The Ticking Supply Chain Attack Bomb of Exposed Kubernetes Secrets
Exposed Kubernetes secrets pose a critical threat of supply chain attack. Aqua Nautilus researchers found that the exposed Kubernetes secrets of hundreds of organizations and open-source projects allow access to sensitive environments in the Software Development Life Cycle (SDLC) and open a severe supply chain attack threat. Among the companies were SAP’s Artifacts management system with over 95 million, two top blockchain companies, and various other fortune-500 companies. These encoded Kubernetes configuration secrets were uploaded to public repositories. In this blog we explore the inherent risks of mismanaged Kubernetes Secrets, the inefficacy of common secrets scanners in detecting such vulnerabilities, the reality in the wild and the possible impact of this exposure.
Kubernetes secrets configuration
On the official Kubernetes website, Kubernetes.io, there is a comprehensive section dedicated to the configuration of Secrets within Kubernetes. It explicitly mentions that "Kubernetes Secrets are, by default, stored unencrypted in the API server's underlying datastore (etcd)." Users can create a YAML file for Secrets using kubectl, or they can manually craft a file and upload it to the cluster.
As outlined in Table 1 below, Kubernetes supports eight built-in types of Secrets. Our research primarily concentrated on two types: dockercfg and dockerconfigjson. Although all Secrets types inherently contain sensitive information, the potential for exploitation varies. Secrets such as basic-auth,tls,and ssh-auth may pertain to external services linked to the cluster. However, exploiting these requires discovering the IP address or URL associated with the cluster, which can be challenging and resource-intensive. The service-account-token is more relevant to internal services and can be a valuable asset for post-exploitation and lateral movement within a network, yet it is more challenging to exploit from an external standpoint. Regarding the bootstrap.kubernetes.io/token, we conducted an in-depth investigation but did not uncover anything noteworthy. Lastly, the Opaque type is too generic to pinpoint a range of exploitative scenarios, making it a potential subject for future research.
|1||Opaque||arbitrary user-defined data|
|3||kubernetes.io/dockercfg||serialized ~/.dockercfg file|
|4||kubernetes.io/dockerconfigjson||serialized ~/.docker/config.json file|
|5||kubernetes.io/basic-auth||credentials for basic authentication|
|6||kubernetes.io/ssh-auth||credentials for SSH authentication|
|7||kubernetes.io/tls||data for a TLS client or server|
|8||bootstrap.kubernetes.io/token||bootstrap token data|
Table 1: Eight built-in types of Secrets as they appear in Kubernetes.io
As previously noted, our research ultimately centered on the dockercfg and dockerconfigjson types of Secrets, as these are specifically intended to store credentials for access to external registries. We have demonstrated in past studies that registries can hold the keys to the kingdom, representing a significant risk with potentially extensive impact.

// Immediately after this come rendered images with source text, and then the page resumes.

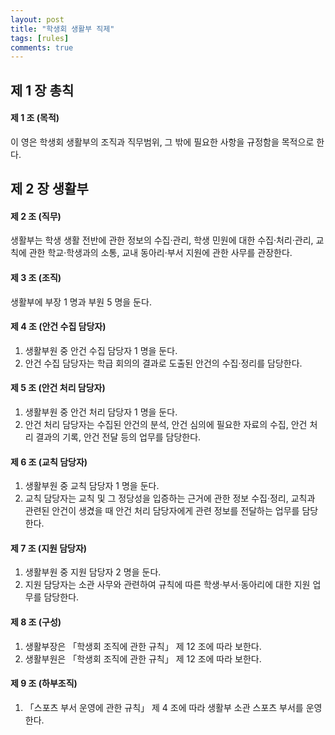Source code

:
 ```yaml
---
layout: post
title: "학생회 생활부 직제"
tags: [rules]
comments: true
---
```


## 제 1 장 총칙

#### 제 1 조 (목적)

이 영은 학생회 생활부의 조직과 직무범위, 그 밖에 필요한 사항을 규정함을 목적으로 한다.

## 제 2 장 생활부

#### 제 2 조 (직무)

생활부는 학생 생활 전반에 관한 정보의 수집&middot;관리, 학생 민원에 대한 수집&middot;처리&middot;관리, 교칙에 관한 학교&middot;학생과의 소통, 교내 동아리&middot;부서 지원에 관한 사무를 관장한다.

#### 제 3 조 (조직)

생활부에 부장 1 명과 부원 5 명을 둔다.

#### 제 4 조 (안건 수집 담당자)

1.  생활부원 중 안건 수집 담당자 1 명을 둔다.
1.  안건 수집 담당자는 학급 회의의 결과로 도출된 안건의 수집&middot;정리를 담당한다.

#### 제 5 조 (안건 처리 담당자)

1.  생활부원 중 안건 처리 담당자 1 명을 둔다.
1.  안건 처리 담당자는 수집된 안건의 분석, 안건 심의에 필요한 자료의 수집, 안건 처리 결과의 기록, 안건 전달 등의 업무를 담당한다.

#### 제 6 조 (교칙 담당자)

1.  생활부원 중 교칙 담당자 1 명을 둔다.
1.  교칙 담당자는 교칙 및 그 정당성을 입증하는 근거에 관한 정보 수집&middot;정리, 교칙과 관련된 안건이 생겼을 때 안건 처리 담당자에게 관련 정보를 전달하는 업무를 담당한다.

#### 제 7 조 (지원 담당자)

1.  생활부원 중 지원 담당자 2 명을 둔다.
1.  지원 담당자는 소관 사무와 관련하여 규칙에 따른 학생&middot;부서&middot;동아리에 대한 지원 업무를 담당한다.

#### 제 8 조 (구성)

1.  생활부장은 &#12300;학생회 조직에 관한 규칙&#12301; 제 12 조에 따라 보한다.
1.  생활부원은 &#12300;학생회 조직에 관한 규칙&#12301; 제 12 조에 따라 보한다.

#### 제 9 조 (하부조직)

1.  &#12300;스포츠 부서 운영에 관한 규칙&#12301; 제 4 조에 따라 생활부 소관 스포츠 부서를 운영한다.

Misplacing Kubernetes secrets configuration files on GitHub
In our research, we utilized the GitHub API, employing recursive iterations to bypass the 1,000 results limitations. We searched for various keys, employing complex regular expressions to narrowly focus our scope to specific instances of YAML files containing dockercfg or dockerconfigjson with base64-encoded secrets.
We uncovered hundreds of instances in public repositories, which underscored the severity of the issue, affecting private individuals, open-source projects, and large organizations alike. This raises the question: Why would anyone knowingly upload these secrets to GitHub?
There are several legitimate reasons, such as uploading Kubernetes YAML files for version control, sharing templates or examples, and managing public configurations. We observed plenty of such instances where, in most cases, practitioners responsibly omitted secrets from documents publicly exposed on GitHub.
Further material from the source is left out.